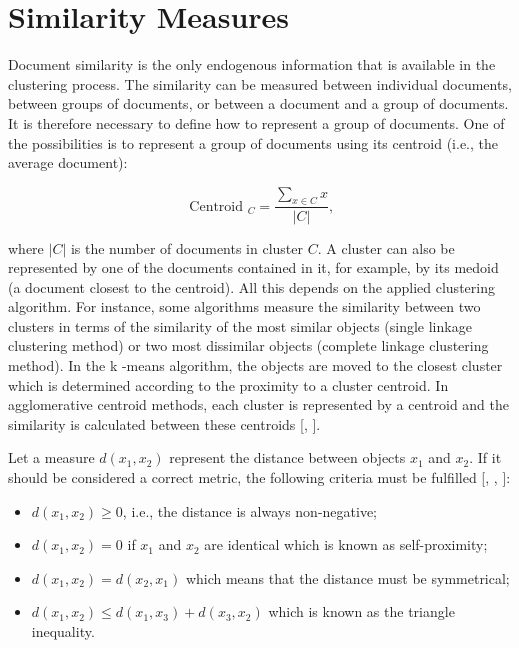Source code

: \section{Similarity Measures}
Document similarity is the only endogenous information that is available in the clustering process. The similarity can be measured between individual documents, between groups of documents, or between a document and a group of documents. It is therefore necessary to define how to represent a group of documents. One of the possibilities is to represent a group of documents using its centroid (i.e., the average document):


\begin{equation*}
\text { Centroid }_{C}=\frac{\sum_{x \in C} x}{|C|}, \tag{12.1}
\end{equation*}


where $|C|$ is the number of documents in cluster $C$. A cluster can also be represented by one of the documents contained in it, for example, by its medoid (a document closest to the centroid). All this depends on the applied clustering algorithm. For instance, some algorithms measure the similarity between two clusters in terms of the similarity of the most similar objects (single linkage clustering method) or two most dissimilar objects (complete linkage clustering method). In the k -means algorithm, the objects are moved to the closest cluster which is determined according to the proximity to a cluster centroid. In agglomerative centroid methods, each cluster is represented by a centroid and the similarity is calculated between these centroids [\cite{ref230}, \cite{ref128}].

Let a measure $d\left(x_{1}, x_{2}\right)$ represent the distance between objects $x_{1}$ and $x_{2}$. If it should be considered a correct metric, the following criteria must be fulfilled [\cite{ref242}, \cite{ref283}, \cite{ref250}]:

\begin{itemize}
  \item $d\left(x_{1}, x_{2}\right) \geq 0$, i.e., the distance is always non-negative;
  \item $d\left(x_{1}, x_{2}\right)=0$ if $x_{1}$ and $x_{2}$ are identical which is known as self-proximity;
  \item $d\left(x_{1}, x_{2}\right)=d\left(x_{2}, x_{1}\right)$ which means that the distance must be symmetrical;
  \item $d\left(x_{1}, x_{2}\right) \leq d\left(x_{1}, x_{3}\right)+d\left(x_{3}, x_{2}\right)$ which is known as the triangle inequality.
\end{itemize}

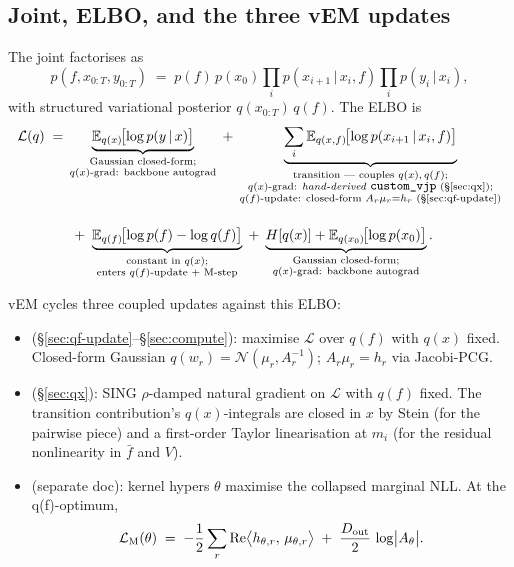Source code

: \documentclass[11pt]{article}
\newcommand{\E}{\mathbb{E}}
\newcommand{\given}{\,|\,}
\newcommand{\code}[1]{\texttt{\small #1}}
\begin{document}
\subsection*{Joint, ELBO, and the three vEM updates}

The joint factorises as
\begin{equation}
p(f, x_{0:T}, y_{0:T})
\;=\;
p(f)\,p(x_0)
\prod_i p(x_{i+1}\given x_i, f)
\prod_i p(y_i\given x_i),
\end{equation}
with structured variational posterior $q(x_{0:T})\,q(f)$. The ELBO is
\begin{equation}
\begin{aligned}
\mathcal{L}(q)
\;=\;
&\underbrace{\E_{q(x)}\!\bigl[\log p(y\given x)\bigr]}_{\substack{\text{Gaussian closed-form;}\\\text{$q(x)$-grad: backbone autograd}}}
\;+\;
\underbrace{\sum_i \E_{q(x,f)}\!\bigl[\log p(x_{i+1}\given x_i, f)\bigr]}_{\substack{\text{transition --- couples $q(x), q(f)$;}\\\text{$q(x)$-grad: \emph{hand-derived} \code{custom\_vjp} (§\ref{sec:qx});}\\\text{$q(f)$-update: closed-form $A_r\mu_r{=}h_r$ (§\ref{sec:qf-update})}}}
\\[1.2em]
&\;+\;
\underbrace{\E_{q(f)}\!\bigl[\log p(f) - \log q(f)\bigr]}_{\substack{\text{constant in $q(x)$;}\\\text{enters $q(f)$-update + M-step}}}
\;+\;
\underbrace{H[q(x)] + \E_{q(x_0)}\!\bigl[\log p(x_0)\bigr]}_{\substack{\text{Gaussian closed-form;}\\\text{$q(x)$-grad: backbone autograd}}}.
\end{aligned}
\label{eq:elbo}
\end{equation}

vEM cycles three coupled updates against this ELBO:

\begin{itemize}
\setlength\itemsep{2pt}
\item[\textbf{q(f) update}\ ] (§\ref{sec:qf-update}–§\ref{sec:compute}):
maximise $\mathcal{L}$ over $q(f)$ with $q(x)$ fixed. Closed-form Gaussian
$q(w_r)=\mathcal{N}(\mu_r, A_r^{-1})$; $A_r\mu_r=h_r$ via Jacobi-PCG.

\item[\textbf{q(x) update}\ ] (§\ref{sec:qx}):
SING $\rho$-damped natural gradient on $\mathcal{L}$ with $q(f)$ fixed.
The transition contribution's $q(x)$-integrals are closed in $x$ by
Stein (for the pairwise piece) and a first-order Taylor linearisation
at $m_i$ (for the residual nonlinearity in $\bar f$ and $V$).

\item[\textbf{M-step}\ ] (separate doc): kernel hypers $\theta$ maximise the
collapsed marginal NLL. At the q(f)-optimum,
\begin{equation}
\mathcal{L}_{\rm M}(\theta)
\;=\;
-\frac{1}{2}\sum_r \mathrm{Re}\bigl\langle h_{\theta,r},\, \mu_{\theta,r}\bigr\rangle
\;+\;\frac{D_{\rm out}}{2}\,\log\bigl|A_\theta\bigr|.
\label{eq:Mstep-collapsed}
\end{equation}
\end{itemize}
\end{document}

Task statement.
Check the lines above and copy each one that includes "textbf".

Answer for the task.
\item[\textbf{q(f) update}\ ] (§\ref{sec:qf-update}–§\ref{sec:compute}):
\item[\textbf{q(x) update}\ ] (§\ref{sec:qx}):
\item[\textbf{M-step}\ ] (separate doc): kernel hypers $\theta$ maximise the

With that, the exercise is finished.